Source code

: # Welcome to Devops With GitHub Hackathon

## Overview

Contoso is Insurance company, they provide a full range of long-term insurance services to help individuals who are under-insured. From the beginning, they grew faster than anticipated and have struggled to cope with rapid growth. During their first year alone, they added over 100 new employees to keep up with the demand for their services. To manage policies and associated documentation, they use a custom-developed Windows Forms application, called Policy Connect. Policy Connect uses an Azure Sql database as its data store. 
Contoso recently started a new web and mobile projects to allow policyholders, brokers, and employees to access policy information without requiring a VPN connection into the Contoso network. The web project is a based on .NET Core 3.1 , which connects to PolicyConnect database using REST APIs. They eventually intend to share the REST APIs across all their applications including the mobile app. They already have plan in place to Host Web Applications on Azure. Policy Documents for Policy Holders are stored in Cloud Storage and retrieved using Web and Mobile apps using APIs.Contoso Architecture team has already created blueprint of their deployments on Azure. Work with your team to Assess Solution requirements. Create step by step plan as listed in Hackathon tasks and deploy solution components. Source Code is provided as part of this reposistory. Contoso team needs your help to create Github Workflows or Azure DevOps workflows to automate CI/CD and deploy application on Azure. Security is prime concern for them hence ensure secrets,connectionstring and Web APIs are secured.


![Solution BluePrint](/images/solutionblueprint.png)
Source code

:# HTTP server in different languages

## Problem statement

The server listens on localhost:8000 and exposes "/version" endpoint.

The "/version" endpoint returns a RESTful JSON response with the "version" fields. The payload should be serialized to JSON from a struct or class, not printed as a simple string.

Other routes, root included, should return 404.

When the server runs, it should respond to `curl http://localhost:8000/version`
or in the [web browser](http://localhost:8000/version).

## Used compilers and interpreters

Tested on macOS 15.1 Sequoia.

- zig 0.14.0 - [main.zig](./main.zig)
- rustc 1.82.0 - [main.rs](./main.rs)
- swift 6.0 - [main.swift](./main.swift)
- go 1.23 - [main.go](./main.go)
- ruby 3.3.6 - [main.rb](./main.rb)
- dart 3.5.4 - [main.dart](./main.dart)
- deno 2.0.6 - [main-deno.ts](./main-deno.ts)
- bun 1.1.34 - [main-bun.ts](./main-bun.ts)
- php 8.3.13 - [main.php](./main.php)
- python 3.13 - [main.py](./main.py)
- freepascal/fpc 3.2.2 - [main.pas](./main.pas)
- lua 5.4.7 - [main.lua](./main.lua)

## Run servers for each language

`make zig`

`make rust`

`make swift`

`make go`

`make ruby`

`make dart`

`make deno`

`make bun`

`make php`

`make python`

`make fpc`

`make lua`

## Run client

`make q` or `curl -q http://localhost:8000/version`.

* _Requirement_
Print exactly the lines above, between the one holding "## Problem statement" and the one holding "- rustc 1.82.0 - [main.rs](./main.rs)", inclusive, and nothing besides.

* _Task answer_
## Problem statement

The server listens on localhost:8000 and exposes "/version" endpoint.

The "/version" endpoint returns a RESTful JSON response with the "version" fields. The payload should be serialized to JSON from a struct or class, not printed as a simple string.

Other routes, root included, should return 404.

When the server runs, it should respond to `curl http://localhost:8000/version`
or in the [web browser](http://localhost:8000/version).

## Used compilers and interpreters

Tested on macOS 15.1 Sequoia.

- zig 0.14.0 - [main.zig](./main.zig)
- rustc 1.82.0 - [main.rs](./main.rs)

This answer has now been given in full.